整个过程完成后,软件会像往常一样加载和运行,磁盘上的原始文件也未被触动。用户无法察觉任何异常,但他们得到的所有计算结果都是 错误的

明确的攻击目标

研究人员通过分析其篡改规则,确定了三个具体的软件目标:

  • LS-DYNA 970: 一款用于模拟爆炸、结构失效和高速撞击的软件。有证据表明,伊朗研究人员曾使用该软件进行与核武器引爆装置相关的研究。如果 fast16 感染了这些机器,科学家们所有的设计决策都将基于被污染的数据。

  • PKPM: 中国主要的建筑结构工程软件,由清华大学和中国建筑科学研究院开发。该软件也被用于核反应堆设施的抗震结构分析。这表明攻击目标可能不止一个国家。

  • MOHID: 一个开源的水文建模平台,用于模拟海岸水系统、大坝行为等。研究人员尚不清楚攻击者针对此软件的意图。

与 NSA 的关联

fast16 与美国国家安全局(NSA)的关联来自 2017 年 “影子经纪人”(ShadowBrokers) 泄露的一份文件。这份文件 drv_list.txt 是一个内部的“勿碰清单”,用于指导不同攻击小组避免干扰友方行动。

在这个清单中,fast16 旁边有一条特殊的注释: 1 "fast16","*** NOTHING TO SEE HERE - CARRY ON ***"

这条信息的意思是:如果你在目标系统上看到这个驱动,不要管它,继续你的任务,这是我们自己人的东西。

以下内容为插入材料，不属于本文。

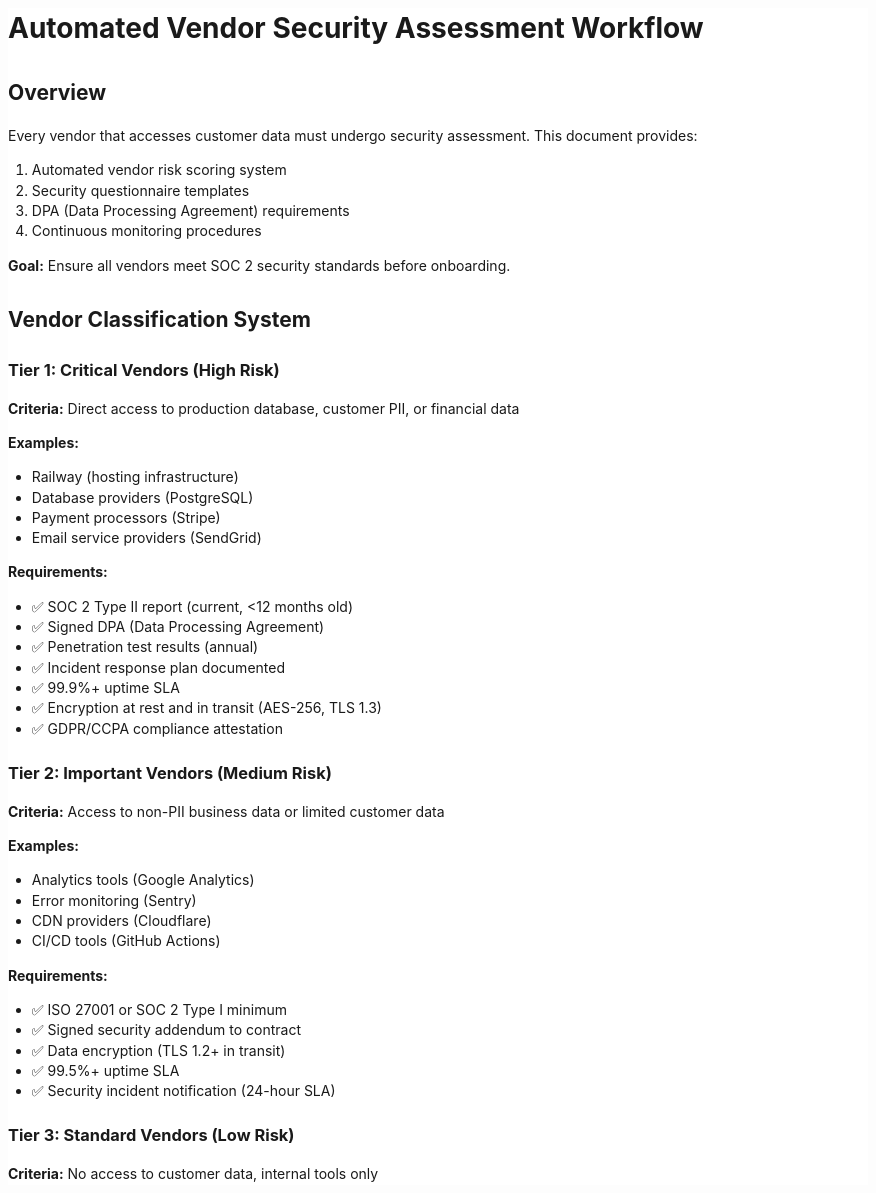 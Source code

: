 # Automated Vendor Security Assessment Workflow

## Overview

Every vendor that accesses customer data must undergo security assessment. This document provides:
1. Automated vendor risk scoring system
2. Security questionnaire templates
3. DPA (Data Processing Agreement) requirements
4. Continuous monitoring procedures

**Goal:** Ensure all vendors meet SOC 2 security standards before onboarding.

## Vendor Classification System

### Tier 1: Critical Vendors (High Risk)
**Criteria:** Direct access to production database, customer PII, or financial data

**Examples:**
- Railway (hosting infrastructure)
- Database providers (PostgreSQL)
- Payment processors (Stripe)
- Email service providers (SendGrid)

**Requirements:**
- ✅ SOC 2 Type II report (current, <12 months old)
- ✅ Signed DPA (Data Processing Agreement)
- ✅ Penetration test results (annual)
- ✅ Incident response plan documented
- ✅ 99.9%+ uptime SLA
- ✅ Encryption at rest and in transit (AES-256, TLS 1.3)
- ✅ GDPR/CCPA compliance attestation

### Tier 2: Important Vendors (Medium Risk)
**Criteria:** Access to non-PII business data or limited customer data

**Examples:**
- Analytics tools (Google Analytics)
- Error monitoring (Sentry)
- CDN providers (Cloudflare)
- CI/CD tools (GitHub Actions)

**Requirements:**
- ✅ ISO 27001 or SOC 2 Type I minimum
- ✅ Signed security addendum to contract
- ✅ Data encryption (TLS 1.2+ in transit)
- ✅ 99.5%+ uptime SLA
- ✅ Security incident notification (24-hour SLA)

### Tier 3: Standard Vendors (Low Risk)
**Criteria:** No access to customer data, internal tools only
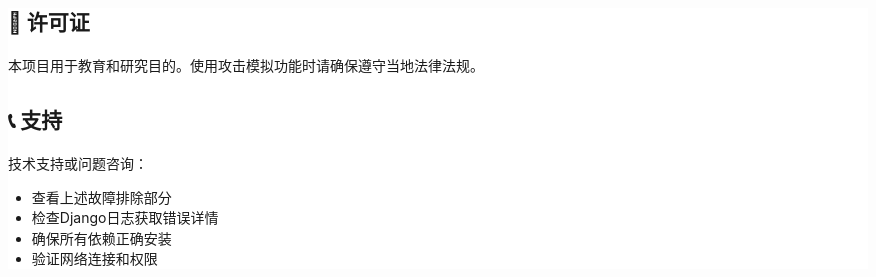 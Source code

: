 ## 📄 许可证

本项目用于教育和研究目的。使用攻击模拟功能时请确保遵守当地法律法规。

## 📞 支持

技术支持或问题咨询：
- 查看上述故障排除部分
- 检查Django日志获取错误详情
- 确保所有依赖正确安装
- 验证网络连接和权限
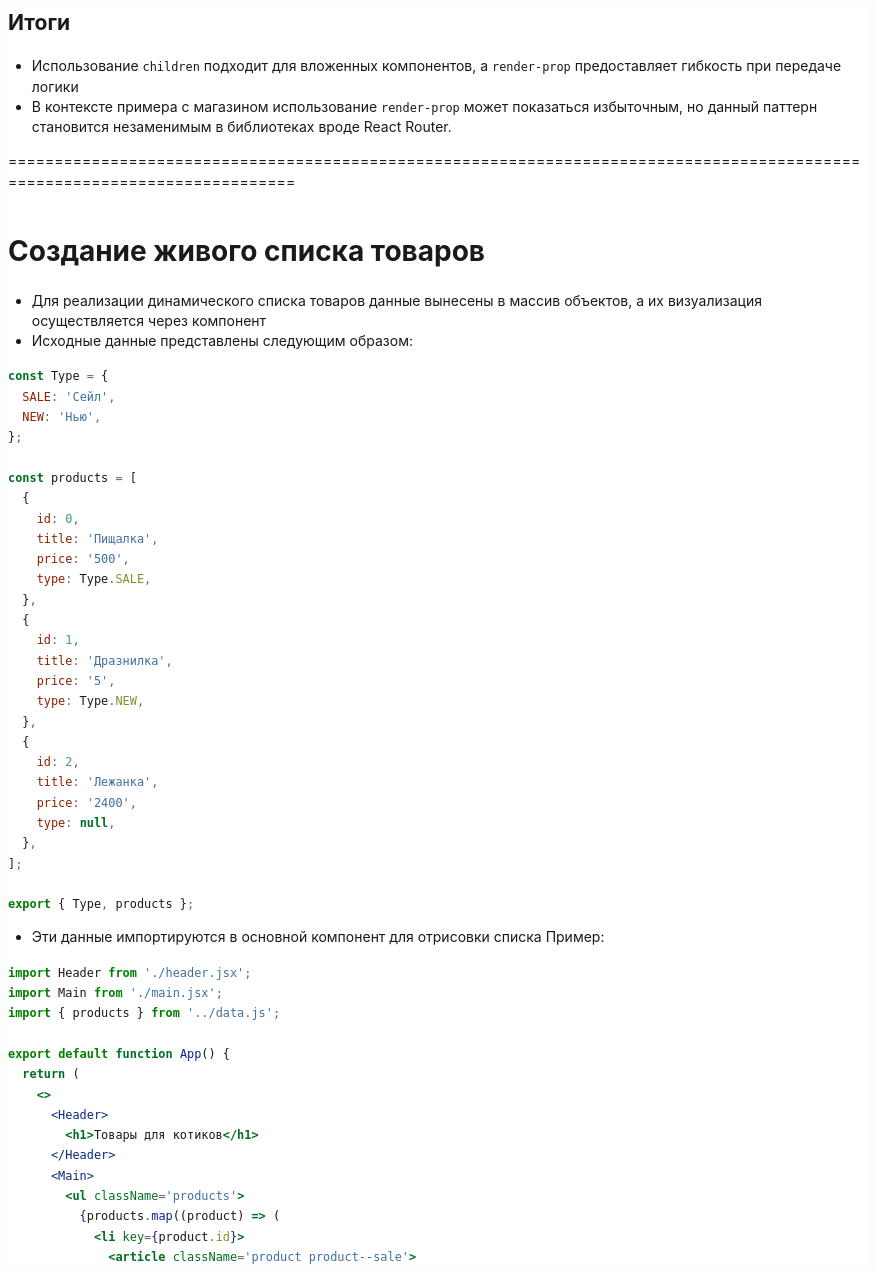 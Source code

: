 ## Итоги

- Использование `children` подходит для вложенных компонентов, а `render-prop` предоставляет гибкость при передаче логики
- В контексте примера с магазином использование `render-prop` может показаться избыточным, но данный паттерн становится незаменимым в библиотеках вроде React Router.

===========================================================================================================================

# Создание живого списка товаров

- Для реализации динамического списка товаров данные вынесены в массив объектов, а их визуализация осуществляется через компонент
- Исходные данные представлены следующим образом:

```js
const Type = {
  SALE: 'Сейл',
  NEW: 'Нью',
};

const products = [
  {
    id: 0,
    title: 'Пищалка',
    price: '500',
    type: Type.SALE,
  },
  {
    id: 1,
    title: 'Дразнилка',
    price: '5',
    type: Type.NEW,
  },
  {
    id: 2,
    title: 'Лежанка',
    price: '2400',
    type: null,
  },
];

export { Type, products };
```

- Эти данные импортируются в основной компонент для отрисовки списка
  Пример:

```jsx
import Header from './header.jsx';
import Main from './main.jsx';
import { products } from '../data.js';

export default function App() {
  return (
    <>
      <Header>
        <h1>Товары для котиков</h1>
      </Header>
      <Main>
        <ul className='products'>
          {products.map((product) => (
            <li key={product.id}>
              <article className='product product--sale'>
```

此外,代码中还发现了来自 70 和 80 年代 Unix 开发环境的旧式版本控制标记。这种古老的技术习惯表明,开发者拥有数十年在政府和军事计算环境中工作的深厚背景。

防护与启示

fast16 在公共数据库 VirusTotal 上存在了近十年,却几乎没有被任何杀毒引擎标记。这暴露了传统检测手段的局限性,也引发了更深层次的担忧:还有多少类似的未知武器正潜伏着?

对于关键领域的机构,安全建议是:

  • 独立验证: 在一个与潜在感染网络完全隔离的、干净的系统上重新运行关键计算,以验证结果的准确性。
  • 威胁狩猎: 主动在网络中寻找攻击指标,而不是被动等待警报。

fast16 的发现证明,最高级别的网络攻击不仅可以破坏物理世界,还可以通过无声地腐蚀数字世界的根基——数学——来达到其战略目的。